Extracted data entries:

----

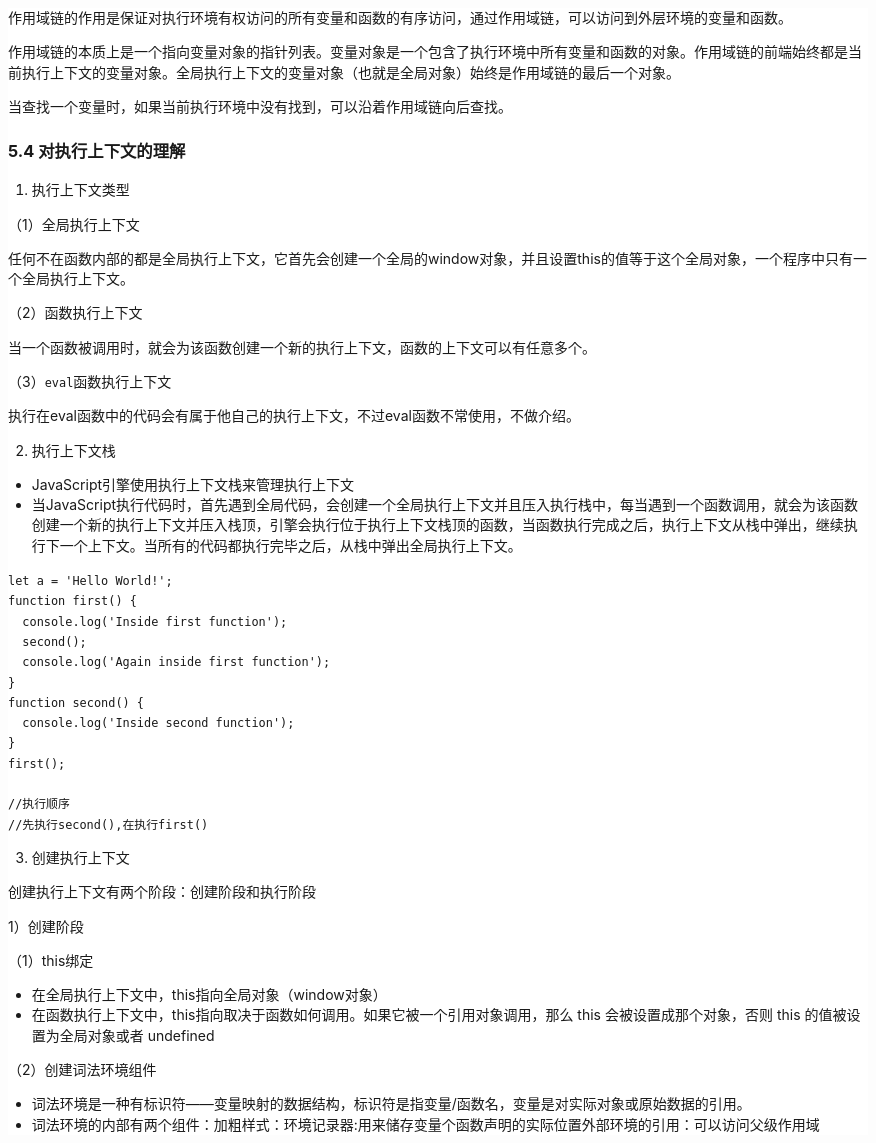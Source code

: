 作用域链的作用是保证对执行环境有权访问的所有变量和函数的有序访问，通过作用域链，可以访问到外层环境的变量和函数。

作用域链的本质上是一个指向变量对象的指针列表。变量对象是一个包含了执行环境中所有变量和函数的对象。作用域链的前端始终都是当前执行上下文的变量对象。全局执行上下文的变量对象（也就是全局对象）始终是作用域链的最后一个对象。

当查找一个变量时，如果当前执行环境中没有找到，可以沿着作用域链向后查找。

### 5.4 对执行上下文的理解
1. 执行上下文类型
   
（1）全局执行上下文

任何不在函数内部的都是全局执行上下文，它首先会创建一个全局的window对象，并且设置this的值等于这个全局对象，一个程序中只有一个全局执行上下文。

（2）函数执行上下文

当一个函数被调用时，就会为该函数创建一个新的执行上下文，函数的上下文可以有任意多个。

（3）`eval`函数执行上下文

执行在eval函数中的代码会有属于他自己的执行上下文，不过eval函数不常使用，不做介绍。

2. 执行上下文栈
   
- JavaScript引擎使用执行上下文栈来管理执行上下文
- 当JavaScript执行代码时，首先遇到全局代码，会创建一个全局执行上下文并且压入执行栈中，每当遇到一个函数调用，就会为该函数创建一个新的执行上下文并压入栈顶，引擎会执行位于执行上下文栈顶的函数，当函数执行完成之后，执行上下文从栈中弹出，继续执行下一个上下文。当所有的代码都执行完毕之后，从栈中弹出全局执行上下文。
```
let a = 'Hello World!';
function first() {
  console.log('Inside first function');
  second();
  console.log('Again inside first function');
}
function second() {
  console.log('Inside second function');
}
first();

//执行顺序
//先执行second(),在执行first()
```

3. 创建执行上下文
   
创建执行上下文有两个阶段：创建阶段和执行阶段

1）创建阶段

（1）this绑定

- 在全局执行上下文中，this指向全局对象（window对象）
- 在函数执行上下文中，this指向取决于函数如何调用。如果它被一个引用对象调用，那么 this 会被设置成那个对象，否则 this 的值被设置为全局对象或者 undefined
  
（2）创建词法环境组件

- 词法环境是一种有标识符——变量映射的数据结构，标识符是指变量/函数名，变量是对实际对象或原始数据的引用。
- 词法环境的内部有两个组件：加粗样式：环境记录器:用来储存变量个函数声明的实际位置外部环境的引用：可以访问父级作用域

----

» **WORK TASK**
Sift through the entries and copy every line with "console".

» **TASK RESPONSE**
  console.log('Inside first function');
  console.log('Again inside first function');
  console.log('Inside second function');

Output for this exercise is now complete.